U. LEEDS (UK) — To help children with attention deficit disorder better understand their condition, ADHD medicines in the UK will now include a “youth-friendly” section on patient information leaflets.
The new section—that will include information about the medicines and how to take them safely—will also help young people feel included in discussions about their treatment.
More than half a million prescriptions for methylphenidate—a stimulant medicine to treat ADHD, sold under the brand names Ritalin, Concerta, and Equasym—are dispensed each year in England. Up until now, however, the patient information leaflet included with every box has been written with only adults in mind.
Following an agreement with drug companies, the Medicines and Healthcare products Regulatory Agency (MHRA) decided that a youth-friendly section should be included in all brands of methylphenidate prescribed and dispensed in the UK.
The work was undertaken by researchers at the University of Leeds in collaboration with the Leeds-based company Luto Research.

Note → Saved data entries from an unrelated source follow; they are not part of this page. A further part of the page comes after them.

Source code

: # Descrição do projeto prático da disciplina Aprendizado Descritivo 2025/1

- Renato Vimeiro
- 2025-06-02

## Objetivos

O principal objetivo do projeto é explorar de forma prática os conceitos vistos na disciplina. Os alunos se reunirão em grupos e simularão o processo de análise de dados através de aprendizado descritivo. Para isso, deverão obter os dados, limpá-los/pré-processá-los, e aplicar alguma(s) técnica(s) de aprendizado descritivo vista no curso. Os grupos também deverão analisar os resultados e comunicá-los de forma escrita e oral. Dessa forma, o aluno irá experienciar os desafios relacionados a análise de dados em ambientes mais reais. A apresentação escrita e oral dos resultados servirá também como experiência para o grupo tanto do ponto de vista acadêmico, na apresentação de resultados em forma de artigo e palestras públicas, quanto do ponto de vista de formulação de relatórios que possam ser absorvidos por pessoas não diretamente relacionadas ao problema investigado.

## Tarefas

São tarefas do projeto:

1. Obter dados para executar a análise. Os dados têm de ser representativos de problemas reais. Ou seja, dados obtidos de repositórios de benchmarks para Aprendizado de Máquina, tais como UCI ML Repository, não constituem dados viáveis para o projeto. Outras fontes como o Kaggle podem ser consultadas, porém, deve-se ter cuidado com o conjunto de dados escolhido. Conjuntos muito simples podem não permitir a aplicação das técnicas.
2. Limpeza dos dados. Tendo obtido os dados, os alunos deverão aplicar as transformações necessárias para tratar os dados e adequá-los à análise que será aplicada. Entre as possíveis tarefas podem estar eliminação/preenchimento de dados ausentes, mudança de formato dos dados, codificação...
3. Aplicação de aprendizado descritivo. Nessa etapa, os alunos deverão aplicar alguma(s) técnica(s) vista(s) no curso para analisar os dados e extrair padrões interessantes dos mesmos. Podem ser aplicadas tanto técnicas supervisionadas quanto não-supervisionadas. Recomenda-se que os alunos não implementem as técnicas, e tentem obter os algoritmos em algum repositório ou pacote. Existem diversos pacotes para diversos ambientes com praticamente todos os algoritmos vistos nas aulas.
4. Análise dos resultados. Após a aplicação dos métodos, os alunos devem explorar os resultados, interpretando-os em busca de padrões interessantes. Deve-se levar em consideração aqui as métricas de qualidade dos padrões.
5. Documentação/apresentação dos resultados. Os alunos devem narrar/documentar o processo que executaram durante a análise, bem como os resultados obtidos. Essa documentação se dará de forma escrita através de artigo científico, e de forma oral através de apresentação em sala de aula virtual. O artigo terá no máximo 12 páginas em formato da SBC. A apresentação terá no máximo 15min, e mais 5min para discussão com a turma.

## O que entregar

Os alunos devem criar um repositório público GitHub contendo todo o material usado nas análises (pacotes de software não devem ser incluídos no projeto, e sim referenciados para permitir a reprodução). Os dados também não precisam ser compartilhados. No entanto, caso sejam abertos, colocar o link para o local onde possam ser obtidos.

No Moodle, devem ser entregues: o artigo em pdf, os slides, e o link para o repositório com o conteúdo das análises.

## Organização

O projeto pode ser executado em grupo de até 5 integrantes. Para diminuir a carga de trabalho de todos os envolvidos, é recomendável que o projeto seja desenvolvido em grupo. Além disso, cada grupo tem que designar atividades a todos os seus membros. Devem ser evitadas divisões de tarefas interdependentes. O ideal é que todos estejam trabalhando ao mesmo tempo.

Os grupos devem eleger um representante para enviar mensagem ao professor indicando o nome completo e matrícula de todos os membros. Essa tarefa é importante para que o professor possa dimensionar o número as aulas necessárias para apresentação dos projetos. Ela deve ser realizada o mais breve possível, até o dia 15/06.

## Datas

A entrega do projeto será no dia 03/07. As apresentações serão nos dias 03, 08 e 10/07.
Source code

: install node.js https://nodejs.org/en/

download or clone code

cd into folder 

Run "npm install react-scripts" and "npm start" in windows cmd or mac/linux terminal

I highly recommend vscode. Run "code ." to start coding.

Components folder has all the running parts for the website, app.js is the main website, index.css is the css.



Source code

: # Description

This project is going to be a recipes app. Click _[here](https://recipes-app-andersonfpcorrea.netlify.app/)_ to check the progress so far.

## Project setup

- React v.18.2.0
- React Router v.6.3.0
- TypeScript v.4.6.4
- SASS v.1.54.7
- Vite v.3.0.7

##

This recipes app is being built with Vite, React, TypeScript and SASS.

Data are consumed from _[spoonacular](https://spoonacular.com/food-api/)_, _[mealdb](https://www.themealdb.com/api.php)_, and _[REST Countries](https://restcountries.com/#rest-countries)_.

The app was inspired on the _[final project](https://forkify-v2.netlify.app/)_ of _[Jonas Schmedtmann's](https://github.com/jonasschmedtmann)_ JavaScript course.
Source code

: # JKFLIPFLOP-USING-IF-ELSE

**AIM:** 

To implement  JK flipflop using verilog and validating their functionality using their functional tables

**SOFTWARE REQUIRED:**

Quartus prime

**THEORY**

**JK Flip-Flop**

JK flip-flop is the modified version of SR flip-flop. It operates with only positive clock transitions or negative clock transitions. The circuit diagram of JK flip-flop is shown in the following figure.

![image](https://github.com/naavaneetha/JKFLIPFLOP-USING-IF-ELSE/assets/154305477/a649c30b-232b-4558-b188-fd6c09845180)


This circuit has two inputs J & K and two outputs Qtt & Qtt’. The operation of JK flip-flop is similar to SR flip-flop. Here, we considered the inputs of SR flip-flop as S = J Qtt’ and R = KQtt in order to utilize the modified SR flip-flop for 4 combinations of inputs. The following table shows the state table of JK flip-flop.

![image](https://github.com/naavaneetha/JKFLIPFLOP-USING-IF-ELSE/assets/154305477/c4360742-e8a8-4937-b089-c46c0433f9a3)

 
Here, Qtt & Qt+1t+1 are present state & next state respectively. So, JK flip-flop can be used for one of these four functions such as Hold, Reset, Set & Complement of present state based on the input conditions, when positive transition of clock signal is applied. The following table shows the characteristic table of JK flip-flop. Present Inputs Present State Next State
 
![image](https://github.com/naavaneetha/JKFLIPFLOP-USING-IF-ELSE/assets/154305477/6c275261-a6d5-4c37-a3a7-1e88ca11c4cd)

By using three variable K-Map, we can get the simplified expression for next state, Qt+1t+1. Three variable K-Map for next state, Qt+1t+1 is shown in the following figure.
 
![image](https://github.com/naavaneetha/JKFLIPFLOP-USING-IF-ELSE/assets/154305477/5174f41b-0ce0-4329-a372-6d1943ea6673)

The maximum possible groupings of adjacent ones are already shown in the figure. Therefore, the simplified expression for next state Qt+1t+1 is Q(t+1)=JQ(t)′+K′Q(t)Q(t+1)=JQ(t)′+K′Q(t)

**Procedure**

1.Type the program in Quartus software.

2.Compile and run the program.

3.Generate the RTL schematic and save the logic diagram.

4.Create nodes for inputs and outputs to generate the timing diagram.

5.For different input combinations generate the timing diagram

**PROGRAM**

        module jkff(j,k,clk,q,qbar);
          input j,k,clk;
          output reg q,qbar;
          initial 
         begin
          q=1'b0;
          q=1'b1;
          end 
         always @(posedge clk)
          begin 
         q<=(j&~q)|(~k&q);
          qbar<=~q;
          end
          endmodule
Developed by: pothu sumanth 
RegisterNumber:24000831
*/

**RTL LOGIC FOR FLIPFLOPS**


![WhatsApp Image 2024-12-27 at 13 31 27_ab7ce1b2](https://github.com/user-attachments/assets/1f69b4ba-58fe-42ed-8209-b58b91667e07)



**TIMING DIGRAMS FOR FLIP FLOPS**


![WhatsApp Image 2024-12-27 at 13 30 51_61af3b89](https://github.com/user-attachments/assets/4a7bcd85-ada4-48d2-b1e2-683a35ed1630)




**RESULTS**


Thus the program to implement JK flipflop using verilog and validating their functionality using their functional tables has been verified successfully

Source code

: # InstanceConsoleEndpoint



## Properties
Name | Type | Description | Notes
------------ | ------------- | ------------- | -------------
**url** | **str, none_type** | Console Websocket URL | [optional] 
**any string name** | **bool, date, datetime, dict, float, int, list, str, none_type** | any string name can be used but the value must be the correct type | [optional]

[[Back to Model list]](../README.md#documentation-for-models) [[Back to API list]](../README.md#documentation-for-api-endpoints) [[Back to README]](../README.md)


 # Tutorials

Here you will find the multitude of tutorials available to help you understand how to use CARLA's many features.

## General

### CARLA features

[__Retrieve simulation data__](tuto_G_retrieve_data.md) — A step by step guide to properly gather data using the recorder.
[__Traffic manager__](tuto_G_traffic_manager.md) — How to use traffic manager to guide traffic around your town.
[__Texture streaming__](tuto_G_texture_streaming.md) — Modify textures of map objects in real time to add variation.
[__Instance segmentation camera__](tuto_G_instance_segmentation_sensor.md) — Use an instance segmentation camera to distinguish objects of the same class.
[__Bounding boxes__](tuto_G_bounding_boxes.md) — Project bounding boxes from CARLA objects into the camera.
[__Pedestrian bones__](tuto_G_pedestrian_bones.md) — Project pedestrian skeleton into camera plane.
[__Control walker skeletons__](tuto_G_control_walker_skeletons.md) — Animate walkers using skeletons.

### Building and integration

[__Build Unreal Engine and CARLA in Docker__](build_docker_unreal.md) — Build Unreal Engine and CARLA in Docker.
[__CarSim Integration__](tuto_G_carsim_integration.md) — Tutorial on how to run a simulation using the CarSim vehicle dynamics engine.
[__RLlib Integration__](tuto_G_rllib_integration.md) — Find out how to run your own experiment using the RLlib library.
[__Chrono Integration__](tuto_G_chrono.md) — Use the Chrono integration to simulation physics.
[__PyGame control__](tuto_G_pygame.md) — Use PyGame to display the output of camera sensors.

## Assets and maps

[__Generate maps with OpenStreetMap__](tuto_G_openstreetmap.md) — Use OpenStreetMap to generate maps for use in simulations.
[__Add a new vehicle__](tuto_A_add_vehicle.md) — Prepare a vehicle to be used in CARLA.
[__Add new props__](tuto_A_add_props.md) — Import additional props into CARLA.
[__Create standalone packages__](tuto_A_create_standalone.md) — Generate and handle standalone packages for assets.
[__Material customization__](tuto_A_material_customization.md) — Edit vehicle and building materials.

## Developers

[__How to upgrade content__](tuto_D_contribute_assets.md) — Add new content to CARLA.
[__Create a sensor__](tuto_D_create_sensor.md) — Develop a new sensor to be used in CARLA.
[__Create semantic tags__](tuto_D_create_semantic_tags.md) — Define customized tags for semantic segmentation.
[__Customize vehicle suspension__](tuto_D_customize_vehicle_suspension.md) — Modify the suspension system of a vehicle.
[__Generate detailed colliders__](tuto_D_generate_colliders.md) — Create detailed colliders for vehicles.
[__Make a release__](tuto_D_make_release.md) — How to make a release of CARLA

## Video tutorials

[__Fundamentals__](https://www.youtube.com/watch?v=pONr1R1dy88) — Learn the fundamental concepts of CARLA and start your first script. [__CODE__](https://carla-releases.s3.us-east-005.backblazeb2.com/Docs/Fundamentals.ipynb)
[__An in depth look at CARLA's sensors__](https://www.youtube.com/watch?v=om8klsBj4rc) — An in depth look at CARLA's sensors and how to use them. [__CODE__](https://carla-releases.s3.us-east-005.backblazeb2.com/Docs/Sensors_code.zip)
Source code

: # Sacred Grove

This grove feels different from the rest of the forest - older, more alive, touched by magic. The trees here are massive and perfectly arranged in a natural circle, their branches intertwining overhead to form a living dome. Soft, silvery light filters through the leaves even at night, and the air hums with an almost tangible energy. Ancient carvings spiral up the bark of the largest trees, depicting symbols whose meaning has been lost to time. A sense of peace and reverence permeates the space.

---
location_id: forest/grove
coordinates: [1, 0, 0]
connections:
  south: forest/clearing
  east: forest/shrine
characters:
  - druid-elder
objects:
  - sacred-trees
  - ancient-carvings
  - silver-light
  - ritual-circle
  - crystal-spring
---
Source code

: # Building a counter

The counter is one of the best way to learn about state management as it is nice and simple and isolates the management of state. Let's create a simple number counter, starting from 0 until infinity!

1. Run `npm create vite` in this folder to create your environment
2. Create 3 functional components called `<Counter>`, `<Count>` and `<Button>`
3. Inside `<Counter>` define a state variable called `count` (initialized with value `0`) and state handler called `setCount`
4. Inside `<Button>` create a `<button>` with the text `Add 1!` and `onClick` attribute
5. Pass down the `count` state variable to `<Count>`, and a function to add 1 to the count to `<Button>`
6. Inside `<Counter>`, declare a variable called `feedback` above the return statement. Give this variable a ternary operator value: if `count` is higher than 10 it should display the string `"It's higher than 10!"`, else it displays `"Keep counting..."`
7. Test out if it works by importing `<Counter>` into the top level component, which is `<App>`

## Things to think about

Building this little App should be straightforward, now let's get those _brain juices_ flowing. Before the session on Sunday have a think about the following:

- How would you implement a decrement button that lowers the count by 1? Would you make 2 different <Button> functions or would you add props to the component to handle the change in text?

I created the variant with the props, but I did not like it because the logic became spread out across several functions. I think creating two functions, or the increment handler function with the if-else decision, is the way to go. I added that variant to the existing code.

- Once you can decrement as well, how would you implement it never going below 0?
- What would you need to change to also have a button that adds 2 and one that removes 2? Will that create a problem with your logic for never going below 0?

As reported in Pharmaceuticals Journal, the revised patient information leaflet now includes a section called “Information for children and young people” that provides clear and simple information about the consequences of possible side effects, using examples that may be relevant to children and teens.
For example, when advising users to avoid certain activities if they feel dizzy, it refers to horse riding, climbing trees, and riding a bike. The section also offers advice to youngsters who may be sexually active.
“Children and young people are the main consumers of these medicines,” says Theo Raymor, professor of of pharmacy at the University of Leeds.
“It is important that they have the opportunity to know why they have been given this drug treatment and how it can help them. The revised leaflet now gives them a chance to read about their medication in an easy and informative way.”
Words and phrases in the youth friendly section were tested by adults and teenagers, as well as children as young as 10 who read the leaflet with a parent. Feedback from this testing helped ensure that the messages on safety and side effects were clear to a wide range of ages.
“We gave particular thought to the layout of the text, as well as the content,” Raynor says. “Simple changes, such as making headings bolder, using bulleted lists, and dividing long sentences into shorter ones can make a real difference when writing for all people, including children.
“This is the first time that children and teens have had a chance to comment on the information that goes into medicine packs, and it has proven to be very successful.
“We are now hoping that this approach can be taken for other medicines that are used widely by children, perhaps medicines for asthma or epilepsy.”
The work was co-ordinated by the MHRA as part of its drive to help people of all ages understand the medicines they are taking.
“It’s vital that both children and adults understand the medication they are taking,” says MHRA Head of Patient Information Quality, Jan MacDonald.
“Children and young adults with ADHD will be better informed about their healthcare from the new style of patient information.”